The net effect of this is that a `#[unstable]` or unmarked function can be
constified simply by marking it as `const fn`, and it will then be
const-callable from stable `const fn` and subject to recursive const stability
requirements. If it is publicly reachable (which implies it cannot be unmarked),
it will be const-unstable under the same feature gate. Only if the function ever
becomes `#[stable]` does it need a `#[rustc_const_unstable]` or
`#[rustc_const_stable]` marker to decide if this should also imply
const-stability.

Adding `#[rustc_const_unstable]` is only needed for (a) functions that need to
use unstable const lang features (including intrinsics), or (b) `#[stable]`
functions that are not yet intended to be const-stable.

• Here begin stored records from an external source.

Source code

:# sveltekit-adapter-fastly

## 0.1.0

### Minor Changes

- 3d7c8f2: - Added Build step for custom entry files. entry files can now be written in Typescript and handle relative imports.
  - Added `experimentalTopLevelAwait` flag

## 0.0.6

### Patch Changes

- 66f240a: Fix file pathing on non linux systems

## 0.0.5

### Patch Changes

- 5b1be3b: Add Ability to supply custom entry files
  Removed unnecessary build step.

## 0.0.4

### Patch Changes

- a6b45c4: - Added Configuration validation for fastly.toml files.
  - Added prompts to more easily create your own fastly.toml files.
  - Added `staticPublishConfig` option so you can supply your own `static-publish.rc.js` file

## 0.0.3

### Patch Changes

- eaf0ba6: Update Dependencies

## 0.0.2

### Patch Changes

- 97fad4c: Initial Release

Adding
`#[rustc_const_stable]` is only needed for functions that are actually meant to
be directly callable from stable const code. `#[rustc_const_stable_indirect]` is
used to mark intrinsics as const-callable and for `#[rustc_const_unstable]`
functions that are actually called from other, exposed-on-stable `const fn`. No
other attributes are required.

1 files changed, 3 insertions, 3 deletions

diff --git a/library/alloc/src/raw_vec.rs b/library/alloc/src/raw_vec.rs
index 45de0617f33..85a9120c7e2 100644
--- a/library/alloc/src/raw_vec.rs
+++ b/library/alloc/src/raw_vec.rs
@@ -103,7 +103,7 @@ impl<T> RawVec<T, Global> {
     /// `RawVec` with capacity `usize::MAX`. Useful for implementing
     /// delayed allocation.
     #[must_use]
-    #[rustc_const_stable(feature = "raw_vec_internals_const", since = "1.81")]
+    #[cfg_attr(bootstrap, rustc_const_stable(feature = "raw_vec_internals_const", since = "1.81"))]

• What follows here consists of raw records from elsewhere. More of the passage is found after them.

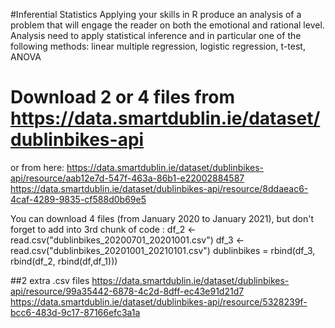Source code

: #Inferential Statistics 
Applying your skills in R produce an analysis of a problem that will engage the reader on both the emotional and rational level. Analysis need to apply statistical inference and in particular one of the following methods: linear multiple regression, logistic regression, t-test, ANOVA

# Download 2 or 4 files from https://data.smartdublin.ie/dataset/dublinbikes-api
or from here:
https://data.smartdublin.ie/dataset/dublinbikes-api/resource/aab12e7d-547f-463a-86b1-e22002884587
https://data.smartdublin.ie/dataset/dublinbikes-api/resource/8ddaeac6-4caf-4289-9835-cf588d0b69e5

You can download 4 files (from January 2020 to January 2021), but don't forget to add into 3rd chunk of code : 
df_2 <- read.csv("dublinbikes_20200701_20201001.csv")
df_3 <- read.csv("dublinbikes_20201001_20210101.csv")
dublinbikes = rbind(df_3, rbind(df_2, rbind(df,df_1)))

##2 extra .csv files
https://data.smartdublin.ie/dataset/dublinbikes-api/resource/99a35442-6878-4c2d-8dff-ec43e91d21d7
https://data.smartdublin.ie/dataset/dublinbikes-api/resource/5328239f-bcc6-483d-9c17-87166efc3a1a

     pub const fn new() -> Self {
         Self::new_in(Global)
     }
@@ -179,7 +179,7 @@ impl<T, A: Allocator> RawVec<T, A> {
     /// Like `new`, but parameterized over the choice of allocator for
     /// the returned `RawVec`.
     #[inline]
-    #[rustc_const_stable(feature = "raw_vec_internals_const", since = "1.81")]
+    #[cfg_attr(bootstrap, rustc_const_stable(feature = "raw_vec_internals_const", since = "1.81"))]

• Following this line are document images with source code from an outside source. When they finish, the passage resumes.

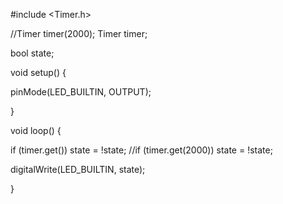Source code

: #include <Timer.h>

//Timer timer(2000);
Timer timer;

bool state;

void setup() {
  
  pinMode(LED_BUILTIN, OUTPUT);

}

void loop() {

  if (timer.get()) state = !state;
  //if (timer.get(2000)) state = !state;
  
  digitalWrite(LED_BUILTIN, state);

}
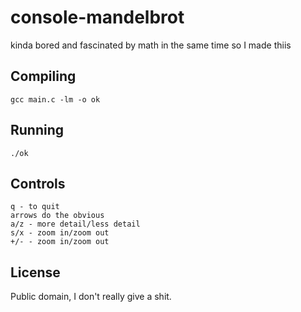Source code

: # console-mandelbrot
kinda bored and fascinated by math in the same time so I made thiis

## Compiling
    
    gcc main.c -lm -o ok

## Running
    
    ./ok

## Controls
    
    q - to quit
    arrows do the obvious
    a/z - more detail/less detail
    s/x - zoom in/zoom out
    +/- - zoom in/zoom out

## License
Public domain, I don't really give a shit.
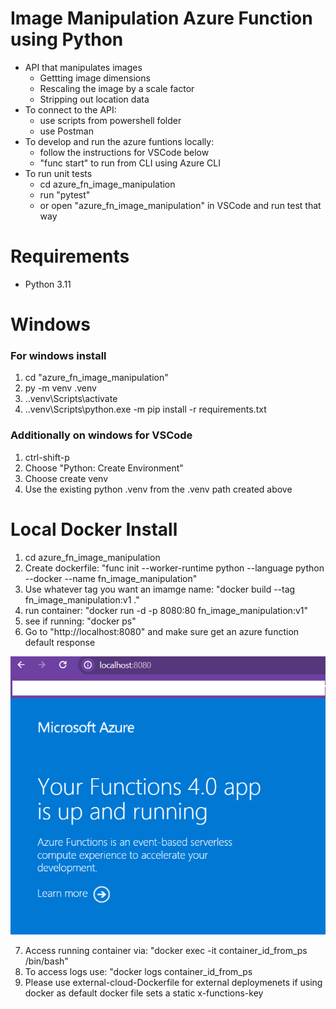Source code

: Image Manipulation Azure Function using Python
==============================================
* API that manipulates images
    * Gettting image dimensions
    * Rescaling the image by a scale factor
    * Stripping out location data
* To connect to the API:
    * use scripts from powershell folder
    * use Postman
* To develop and run the azure funtions locally:
    * follow the instructions for VSCode below
    * "func start" to run from CLI using Azure CLI
* To run unit tests
    * cd azure_fn_image_manipulation
    * run "pytest"
    * or open "azure_fn_image_manipulation" in VSCode and run test that way

Requirements
============
* Python 3.11

Windows
=======
### For windows install
1. cd "azure_fn_image_manipulation"
2. py -m venv .venv
3. .\.venv\Scripts\activate
4. .\.venv\Scripts\python.exe -m pip install -r requirements.txt

### Additionally on windows for VSCode
1. ctrl-shift-p
2. Choose "Python: Create Environment"
3. Choose create venv
3. Use the existing python .venv from the .venv path created above

Local Docker Install
====================
1. cd azure_fn_image_manipulation
2. Create dockerfile: "func init --worker-runtime python --language python --docker --name fn_image_manipulation"
3. Use whatever tag you want an imamge name: "docker build --tag fn_image_manipulation:v1 ."
4. run container: "docker run -d -p 8080:80 fn_image_manipulation:v1"
5. see if running: "docker ps"
6. Go to "http://localhost:8080" and make sure get an azure function default response

![Azure Function Default Response](./docs/images/docker-default-azure-fn-get-response.png)

7. Access running container via: "docker exec -it container_id_from_ps /bin/bash"
8. To access logs use: "docker logs container_id_from_ps
9. Please use external-cloud-Dockerfile for external deploymenets if using docker as default docker file sets a static x-functions-key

     pub const fn new_in(alloc: A) -> Self {
         Self { inner: RawVecInner::new_in(alloc, align_of::<T>()), _marker: PhantomData }
     }
@@ -409,7 +409,7 @@ unsafe impl<#[may_dangle] T, A: Allocator> Drop for RawVec<T, A> {
 
 impl<A: Allocator> RawVecInner<A> {
     #[inline]
-    #[rustc_const_stable(feature = "raw_vec_internals_const", since = "1.81")]
+    #[cfg_attr(bootstrap, rustc_const_stable(feature = "raw_vec_internals_const", since = "1.81"))]
     const fn new_in(alloc: A, align: usize) -> Self {
         let ptr = unsafe { core::mem::transmute(align) };
         // `cap: 0` means "unallocated". zero-sized types are ignored.